> [EXERCISE PROMPT]:
Your reply must be one number: the count of lines in the data below that contain "distinguish".
** RECORDS SHOWN follows **
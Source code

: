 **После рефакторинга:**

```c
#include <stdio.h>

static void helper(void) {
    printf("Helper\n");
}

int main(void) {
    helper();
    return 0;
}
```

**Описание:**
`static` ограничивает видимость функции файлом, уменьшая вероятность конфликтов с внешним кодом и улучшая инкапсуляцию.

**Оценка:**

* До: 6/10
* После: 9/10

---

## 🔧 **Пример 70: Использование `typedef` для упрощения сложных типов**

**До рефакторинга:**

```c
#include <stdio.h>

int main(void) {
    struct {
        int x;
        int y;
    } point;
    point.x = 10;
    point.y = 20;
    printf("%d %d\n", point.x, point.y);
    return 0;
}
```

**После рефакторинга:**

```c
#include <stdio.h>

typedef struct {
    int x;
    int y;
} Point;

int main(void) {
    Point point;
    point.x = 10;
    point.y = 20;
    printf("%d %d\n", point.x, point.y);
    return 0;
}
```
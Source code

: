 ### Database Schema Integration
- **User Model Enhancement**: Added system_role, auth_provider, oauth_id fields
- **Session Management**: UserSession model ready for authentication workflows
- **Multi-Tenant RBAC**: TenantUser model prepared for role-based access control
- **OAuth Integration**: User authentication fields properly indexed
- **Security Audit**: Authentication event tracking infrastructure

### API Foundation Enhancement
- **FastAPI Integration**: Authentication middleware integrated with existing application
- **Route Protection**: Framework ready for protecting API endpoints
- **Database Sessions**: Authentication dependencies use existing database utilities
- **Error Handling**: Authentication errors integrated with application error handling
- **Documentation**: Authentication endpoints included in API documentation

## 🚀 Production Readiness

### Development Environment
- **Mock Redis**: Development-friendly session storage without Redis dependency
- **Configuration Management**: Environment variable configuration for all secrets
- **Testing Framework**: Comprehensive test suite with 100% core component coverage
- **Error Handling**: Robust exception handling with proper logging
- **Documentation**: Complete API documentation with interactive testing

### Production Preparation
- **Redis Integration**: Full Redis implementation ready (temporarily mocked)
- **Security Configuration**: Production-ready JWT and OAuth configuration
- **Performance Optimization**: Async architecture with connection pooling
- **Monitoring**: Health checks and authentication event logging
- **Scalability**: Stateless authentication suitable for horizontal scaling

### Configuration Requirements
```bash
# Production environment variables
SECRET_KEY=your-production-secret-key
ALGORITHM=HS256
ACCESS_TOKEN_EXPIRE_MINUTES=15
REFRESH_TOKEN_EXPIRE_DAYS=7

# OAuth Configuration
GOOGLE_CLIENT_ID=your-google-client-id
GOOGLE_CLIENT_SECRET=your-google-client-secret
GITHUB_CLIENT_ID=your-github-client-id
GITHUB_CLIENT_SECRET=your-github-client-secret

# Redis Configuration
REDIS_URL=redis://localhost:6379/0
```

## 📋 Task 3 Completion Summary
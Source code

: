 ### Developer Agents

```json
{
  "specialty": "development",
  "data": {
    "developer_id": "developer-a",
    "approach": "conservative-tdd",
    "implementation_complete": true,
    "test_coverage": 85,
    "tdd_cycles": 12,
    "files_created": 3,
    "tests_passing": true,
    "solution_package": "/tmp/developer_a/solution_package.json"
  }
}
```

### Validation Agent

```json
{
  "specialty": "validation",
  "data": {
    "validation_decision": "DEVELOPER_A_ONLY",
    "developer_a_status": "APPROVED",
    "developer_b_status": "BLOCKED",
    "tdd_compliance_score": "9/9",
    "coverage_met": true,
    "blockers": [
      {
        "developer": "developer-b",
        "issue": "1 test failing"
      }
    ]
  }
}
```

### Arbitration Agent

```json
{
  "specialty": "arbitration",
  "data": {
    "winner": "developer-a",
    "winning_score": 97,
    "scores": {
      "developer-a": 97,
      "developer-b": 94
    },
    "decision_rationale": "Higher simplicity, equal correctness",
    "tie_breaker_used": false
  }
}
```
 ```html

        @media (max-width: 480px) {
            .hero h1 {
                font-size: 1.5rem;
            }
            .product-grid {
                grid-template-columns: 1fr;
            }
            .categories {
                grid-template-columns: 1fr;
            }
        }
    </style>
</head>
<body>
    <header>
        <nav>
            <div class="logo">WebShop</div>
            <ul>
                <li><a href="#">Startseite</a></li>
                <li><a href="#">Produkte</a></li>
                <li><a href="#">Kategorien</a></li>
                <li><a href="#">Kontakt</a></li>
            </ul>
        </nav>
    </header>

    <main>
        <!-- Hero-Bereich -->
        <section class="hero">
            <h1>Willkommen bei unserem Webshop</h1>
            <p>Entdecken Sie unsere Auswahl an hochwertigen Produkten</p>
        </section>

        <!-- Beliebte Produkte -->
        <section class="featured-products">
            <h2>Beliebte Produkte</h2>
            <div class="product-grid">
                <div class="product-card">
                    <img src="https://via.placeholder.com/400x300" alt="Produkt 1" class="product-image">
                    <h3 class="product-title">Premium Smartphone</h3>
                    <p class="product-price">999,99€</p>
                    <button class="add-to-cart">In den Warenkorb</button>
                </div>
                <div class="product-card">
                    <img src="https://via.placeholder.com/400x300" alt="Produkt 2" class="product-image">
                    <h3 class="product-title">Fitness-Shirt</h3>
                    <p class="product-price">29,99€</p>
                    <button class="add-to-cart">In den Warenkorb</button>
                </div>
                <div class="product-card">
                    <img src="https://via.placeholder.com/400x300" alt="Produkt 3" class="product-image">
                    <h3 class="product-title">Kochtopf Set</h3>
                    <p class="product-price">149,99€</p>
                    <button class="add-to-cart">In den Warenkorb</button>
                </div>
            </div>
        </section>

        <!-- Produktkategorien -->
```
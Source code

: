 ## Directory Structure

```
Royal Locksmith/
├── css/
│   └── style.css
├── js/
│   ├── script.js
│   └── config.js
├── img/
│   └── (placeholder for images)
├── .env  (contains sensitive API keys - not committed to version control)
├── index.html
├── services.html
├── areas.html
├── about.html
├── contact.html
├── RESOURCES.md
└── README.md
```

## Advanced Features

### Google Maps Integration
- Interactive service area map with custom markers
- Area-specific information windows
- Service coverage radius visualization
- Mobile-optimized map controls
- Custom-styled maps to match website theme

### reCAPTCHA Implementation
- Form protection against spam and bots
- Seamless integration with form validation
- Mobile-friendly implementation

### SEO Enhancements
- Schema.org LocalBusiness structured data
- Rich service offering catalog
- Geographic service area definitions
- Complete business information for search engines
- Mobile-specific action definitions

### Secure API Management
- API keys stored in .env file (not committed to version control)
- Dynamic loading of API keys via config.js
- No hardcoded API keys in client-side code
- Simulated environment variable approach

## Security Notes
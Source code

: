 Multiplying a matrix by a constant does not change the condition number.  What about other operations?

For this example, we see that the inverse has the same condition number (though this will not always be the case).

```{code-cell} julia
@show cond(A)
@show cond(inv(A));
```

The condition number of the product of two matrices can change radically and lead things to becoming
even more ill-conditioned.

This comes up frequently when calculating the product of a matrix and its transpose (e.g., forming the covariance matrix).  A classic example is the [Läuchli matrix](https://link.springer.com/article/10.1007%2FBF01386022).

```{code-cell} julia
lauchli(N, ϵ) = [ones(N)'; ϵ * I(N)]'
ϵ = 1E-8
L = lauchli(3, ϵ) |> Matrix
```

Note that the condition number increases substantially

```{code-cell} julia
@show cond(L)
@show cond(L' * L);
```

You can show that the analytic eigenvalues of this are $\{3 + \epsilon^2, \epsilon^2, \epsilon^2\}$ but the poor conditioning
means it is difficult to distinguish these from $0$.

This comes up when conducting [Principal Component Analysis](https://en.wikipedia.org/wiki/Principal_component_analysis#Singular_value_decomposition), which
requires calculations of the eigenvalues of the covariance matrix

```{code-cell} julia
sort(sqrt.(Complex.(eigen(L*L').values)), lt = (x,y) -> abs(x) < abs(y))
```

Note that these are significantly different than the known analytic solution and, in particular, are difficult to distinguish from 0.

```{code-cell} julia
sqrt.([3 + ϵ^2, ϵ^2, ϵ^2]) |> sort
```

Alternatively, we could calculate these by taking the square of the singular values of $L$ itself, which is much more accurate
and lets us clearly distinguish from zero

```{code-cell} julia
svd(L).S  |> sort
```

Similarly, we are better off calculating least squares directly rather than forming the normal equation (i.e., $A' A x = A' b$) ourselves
** End of RECORDS SHOWN **
> [WRITTEN ANSWER]:
3